Guide
Vertical tabs for Chrome
Chrome's horizontal tab strip breaks down once you have 15+ tabs open. Titles disappear, projects mix together, and finding the right tab takes longer than the task itself. SideArc moves your tabs into a vertical list in Chrome's side panel and adds spaces, folders, and pins on top.
Vertical layout
Every tab shows its full title. Projects are split into spaces.

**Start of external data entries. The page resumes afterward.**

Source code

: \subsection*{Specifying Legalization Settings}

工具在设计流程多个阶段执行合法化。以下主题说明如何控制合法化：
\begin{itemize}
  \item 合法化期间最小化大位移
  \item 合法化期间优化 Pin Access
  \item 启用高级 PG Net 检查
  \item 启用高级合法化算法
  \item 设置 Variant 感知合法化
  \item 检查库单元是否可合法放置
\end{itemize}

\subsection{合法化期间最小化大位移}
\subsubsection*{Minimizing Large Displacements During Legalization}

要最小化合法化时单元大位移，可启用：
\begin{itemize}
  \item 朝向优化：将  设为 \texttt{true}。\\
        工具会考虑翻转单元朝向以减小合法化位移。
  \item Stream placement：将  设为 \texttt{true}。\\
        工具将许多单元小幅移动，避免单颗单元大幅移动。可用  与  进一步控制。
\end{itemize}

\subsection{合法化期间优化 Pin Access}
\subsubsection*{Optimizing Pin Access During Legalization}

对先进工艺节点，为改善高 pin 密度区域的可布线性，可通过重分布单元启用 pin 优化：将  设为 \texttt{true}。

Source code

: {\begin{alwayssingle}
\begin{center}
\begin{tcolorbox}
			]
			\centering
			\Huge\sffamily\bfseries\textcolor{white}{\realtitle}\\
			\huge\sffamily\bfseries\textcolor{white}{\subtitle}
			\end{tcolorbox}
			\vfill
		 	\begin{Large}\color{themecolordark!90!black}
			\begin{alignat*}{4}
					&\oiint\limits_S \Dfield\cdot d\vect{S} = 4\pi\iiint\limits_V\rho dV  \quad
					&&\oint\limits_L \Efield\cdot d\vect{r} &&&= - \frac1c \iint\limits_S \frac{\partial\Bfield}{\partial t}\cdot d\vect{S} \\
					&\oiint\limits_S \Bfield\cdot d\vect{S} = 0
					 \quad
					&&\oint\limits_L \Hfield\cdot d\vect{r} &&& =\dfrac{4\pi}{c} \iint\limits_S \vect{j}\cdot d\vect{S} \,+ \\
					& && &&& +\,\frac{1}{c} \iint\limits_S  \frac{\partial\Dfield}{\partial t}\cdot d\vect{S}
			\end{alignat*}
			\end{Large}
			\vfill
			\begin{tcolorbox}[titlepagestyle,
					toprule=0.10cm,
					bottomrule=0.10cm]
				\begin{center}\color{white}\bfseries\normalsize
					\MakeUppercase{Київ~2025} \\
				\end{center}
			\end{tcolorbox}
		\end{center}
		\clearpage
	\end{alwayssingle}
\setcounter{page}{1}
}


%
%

What Chrome gives you by default
Tab groups, pinned tabs, bookmarks, and recently closed tabs. These help, but the main navigation surface is still a horizontal strip that gets unreadable past 10-15 tabs. There is no way to separate projects, and no persistent structure across sessions.
What SideArc adds
- Vertical tabs in a side panel — every tab shows its full title and favicon in a scannable list
- Spaces — separate contexts for work, research, personal, or any project. Swipe or click to switch
- Folders — save links into nested folders per space for recurring references
- Pins — keep core tools (calendar, inbox, docs) at the top of each space
- Drag-and-drop — reorder tabs, move them between spaces, drop links into folders
- Keyboard shortcut — Cmd+B / Ctrl+B toggles the panel open and closed
Who gets the most value
Developers who keep docs, localhost, GitHub, and dashboards open at once. Researchers with long titles and many sources. PMs juggling cross-functional tools. Anyone who uses Chrome as a workspace rather than a temporary browser.
FAQ
How do I get vertical tabs in Chrome?
Install SideArc from the Chrome Web Store. Press Cmd+B (Mac) or Ctrl+B (Windows) to open the side panel.
Does Chrome have built-in vertical tabs?
Not yet. Chrome has tab groups and a side panel API, but no native vertical tab layout. SideArc uses the side panel API to add vertical tabs with workspace features.
Is SideArc free?
SideArc is free with up to 2 spaces. Pro unlocks unlimited spaces with a one-time purchase.